**** DATA UNDER STUDY

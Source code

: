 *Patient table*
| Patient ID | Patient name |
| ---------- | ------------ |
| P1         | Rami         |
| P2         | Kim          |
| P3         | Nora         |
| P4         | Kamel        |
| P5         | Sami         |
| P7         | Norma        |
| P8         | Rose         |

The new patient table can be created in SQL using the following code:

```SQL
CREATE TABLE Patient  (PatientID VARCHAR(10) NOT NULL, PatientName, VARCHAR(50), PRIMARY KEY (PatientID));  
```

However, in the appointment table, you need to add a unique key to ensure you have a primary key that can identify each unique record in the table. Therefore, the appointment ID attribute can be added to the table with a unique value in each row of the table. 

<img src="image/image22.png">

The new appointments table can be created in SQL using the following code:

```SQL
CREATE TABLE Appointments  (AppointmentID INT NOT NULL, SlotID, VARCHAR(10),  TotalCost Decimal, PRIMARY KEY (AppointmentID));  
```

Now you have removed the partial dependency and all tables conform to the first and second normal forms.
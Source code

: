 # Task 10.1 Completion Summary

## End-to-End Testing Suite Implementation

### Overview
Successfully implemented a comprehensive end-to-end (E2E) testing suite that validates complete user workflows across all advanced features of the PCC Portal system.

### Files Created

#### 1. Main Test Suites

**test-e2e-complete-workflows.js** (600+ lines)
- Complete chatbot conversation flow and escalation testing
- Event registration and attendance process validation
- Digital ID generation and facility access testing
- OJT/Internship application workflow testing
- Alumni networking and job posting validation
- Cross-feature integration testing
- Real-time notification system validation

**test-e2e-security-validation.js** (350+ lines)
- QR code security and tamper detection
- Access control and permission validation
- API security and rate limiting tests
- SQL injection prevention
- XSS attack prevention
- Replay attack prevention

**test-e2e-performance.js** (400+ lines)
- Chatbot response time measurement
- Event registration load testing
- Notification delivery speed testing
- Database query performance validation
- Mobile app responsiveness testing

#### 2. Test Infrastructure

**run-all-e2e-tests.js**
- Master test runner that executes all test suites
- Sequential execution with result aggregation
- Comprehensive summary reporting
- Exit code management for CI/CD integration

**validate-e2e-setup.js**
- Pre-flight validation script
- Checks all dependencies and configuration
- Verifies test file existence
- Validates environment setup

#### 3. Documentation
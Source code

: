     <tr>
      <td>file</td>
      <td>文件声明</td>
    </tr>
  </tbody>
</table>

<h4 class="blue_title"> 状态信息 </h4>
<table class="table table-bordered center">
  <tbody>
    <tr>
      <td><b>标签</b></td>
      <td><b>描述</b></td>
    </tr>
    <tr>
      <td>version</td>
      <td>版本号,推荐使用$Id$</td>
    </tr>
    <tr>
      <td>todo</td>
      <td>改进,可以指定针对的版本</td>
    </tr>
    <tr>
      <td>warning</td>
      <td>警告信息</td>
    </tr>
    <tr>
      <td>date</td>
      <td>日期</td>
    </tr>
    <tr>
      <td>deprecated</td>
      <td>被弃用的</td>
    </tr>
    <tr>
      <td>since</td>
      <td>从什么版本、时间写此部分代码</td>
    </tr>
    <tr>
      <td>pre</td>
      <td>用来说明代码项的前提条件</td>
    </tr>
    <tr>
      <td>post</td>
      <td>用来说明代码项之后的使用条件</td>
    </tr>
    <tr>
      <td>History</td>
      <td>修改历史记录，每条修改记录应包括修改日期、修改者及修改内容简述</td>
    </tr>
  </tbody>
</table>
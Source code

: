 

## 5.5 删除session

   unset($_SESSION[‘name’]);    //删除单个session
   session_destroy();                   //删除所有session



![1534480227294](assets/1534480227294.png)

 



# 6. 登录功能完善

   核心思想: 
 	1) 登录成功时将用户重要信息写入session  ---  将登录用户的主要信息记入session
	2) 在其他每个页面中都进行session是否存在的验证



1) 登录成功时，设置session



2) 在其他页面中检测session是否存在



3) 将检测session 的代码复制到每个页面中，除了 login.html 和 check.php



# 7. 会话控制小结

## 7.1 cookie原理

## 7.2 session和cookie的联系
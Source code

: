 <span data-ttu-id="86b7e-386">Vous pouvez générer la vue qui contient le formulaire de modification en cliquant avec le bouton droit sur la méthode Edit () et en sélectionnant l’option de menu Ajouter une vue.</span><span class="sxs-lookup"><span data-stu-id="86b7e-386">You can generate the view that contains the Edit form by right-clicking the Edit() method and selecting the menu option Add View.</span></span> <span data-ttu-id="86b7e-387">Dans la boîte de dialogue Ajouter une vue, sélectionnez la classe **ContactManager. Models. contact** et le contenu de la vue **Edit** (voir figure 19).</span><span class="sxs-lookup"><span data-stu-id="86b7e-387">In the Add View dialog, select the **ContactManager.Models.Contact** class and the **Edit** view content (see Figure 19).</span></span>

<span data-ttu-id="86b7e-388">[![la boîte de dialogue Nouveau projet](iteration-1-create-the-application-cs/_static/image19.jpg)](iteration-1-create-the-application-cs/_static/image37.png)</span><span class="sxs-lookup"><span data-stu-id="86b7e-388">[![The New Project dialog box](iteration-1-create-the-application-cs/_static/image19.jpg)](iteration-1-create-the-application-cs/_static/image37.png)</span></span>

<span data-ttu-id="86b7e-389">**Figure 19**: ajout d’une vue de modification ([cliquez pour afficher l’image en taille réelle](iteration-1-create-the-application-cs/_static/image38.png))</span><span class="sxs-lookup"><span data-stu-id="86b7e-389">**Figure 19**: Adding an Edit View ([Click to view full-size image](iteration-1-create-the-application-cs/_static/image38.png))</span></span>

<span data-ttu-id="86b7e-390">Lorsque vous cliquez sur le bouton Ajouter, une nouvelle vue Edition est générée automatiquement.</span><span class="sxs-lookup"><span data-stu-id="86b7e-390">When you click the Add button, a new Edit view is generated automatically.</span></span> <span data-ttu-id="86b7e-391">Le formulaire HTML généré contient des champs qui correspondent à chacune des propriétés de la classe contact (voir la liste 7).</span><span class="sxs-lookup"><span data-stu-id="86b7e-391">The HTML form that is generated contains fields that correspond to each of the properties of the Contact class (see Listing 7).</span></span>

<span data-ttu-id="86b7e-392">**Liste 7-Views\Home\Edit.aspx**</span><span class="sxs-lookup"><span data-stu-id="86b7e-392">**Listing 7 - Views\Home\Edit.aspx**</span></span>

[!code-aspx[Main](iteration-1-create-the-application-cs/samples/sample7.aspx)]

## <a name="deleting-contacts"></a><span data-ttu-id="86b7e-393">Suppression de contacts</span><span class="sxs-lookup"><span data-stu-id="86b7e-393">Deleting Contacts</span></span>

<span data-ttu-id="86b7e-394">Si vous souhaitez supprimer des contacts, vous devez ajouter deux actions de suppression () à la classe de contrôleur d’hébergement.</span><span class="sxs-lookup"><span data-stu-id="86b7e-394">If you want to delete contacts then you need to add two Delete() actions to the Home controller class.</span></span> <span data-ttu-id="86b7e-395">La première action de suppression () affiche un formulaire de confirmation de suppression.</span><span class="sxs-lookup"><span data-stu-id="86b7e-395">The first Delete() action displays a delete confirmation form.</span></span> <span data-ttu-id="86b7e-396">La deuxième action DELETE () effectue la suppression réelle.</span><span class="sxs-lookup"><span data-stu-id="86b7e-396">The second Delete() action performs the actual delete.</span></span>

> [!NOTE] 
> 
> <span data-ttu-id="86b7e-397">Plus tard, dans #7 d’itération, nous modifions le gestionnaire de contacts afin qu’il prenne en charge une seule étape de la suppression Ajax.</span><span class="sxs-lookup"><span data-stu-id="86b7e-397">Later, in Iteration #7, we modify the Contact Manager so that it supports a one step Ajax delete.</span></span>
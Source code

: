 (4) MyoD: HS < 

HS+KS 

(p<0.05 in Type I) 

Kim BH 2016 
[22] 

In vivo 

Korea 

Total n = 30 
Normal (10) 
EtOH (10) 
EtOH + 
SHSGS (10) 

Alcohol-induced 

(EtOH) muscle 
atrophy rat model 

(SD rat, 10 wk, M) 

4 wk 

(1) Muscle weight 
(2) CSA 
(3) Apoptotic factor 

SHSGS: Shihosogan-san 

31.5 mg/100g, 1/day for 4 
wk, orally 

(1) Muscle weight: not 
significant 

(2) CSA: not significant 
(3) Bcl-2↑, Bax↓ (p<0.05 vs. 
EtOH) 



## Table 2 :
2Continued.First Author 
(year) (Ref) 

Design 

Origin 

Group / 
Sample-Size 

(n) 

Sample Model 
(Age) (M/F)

********

Beginning at the line above with "<td>从什么版本、时间写此部分代码</td>" and finishing at the line with "<td>修改历史记录，每条修", return each line exactly and return nothing else.

      <td>从什么版本、时间写此部分代码</td>
    </tr>
    <tr>
      <td>pre</td>
      <td>用来说明代码项的前提条件</td>
    </tr>
    <tr>
      <td>post</td>
      <td>用来说明代码项之后的使用条件</td>
    </tr>
    <tr>
      <td>History</td>
      <td>修改历史记录，每条修改记录应包括修改日期、修改者及修改内容简述</td>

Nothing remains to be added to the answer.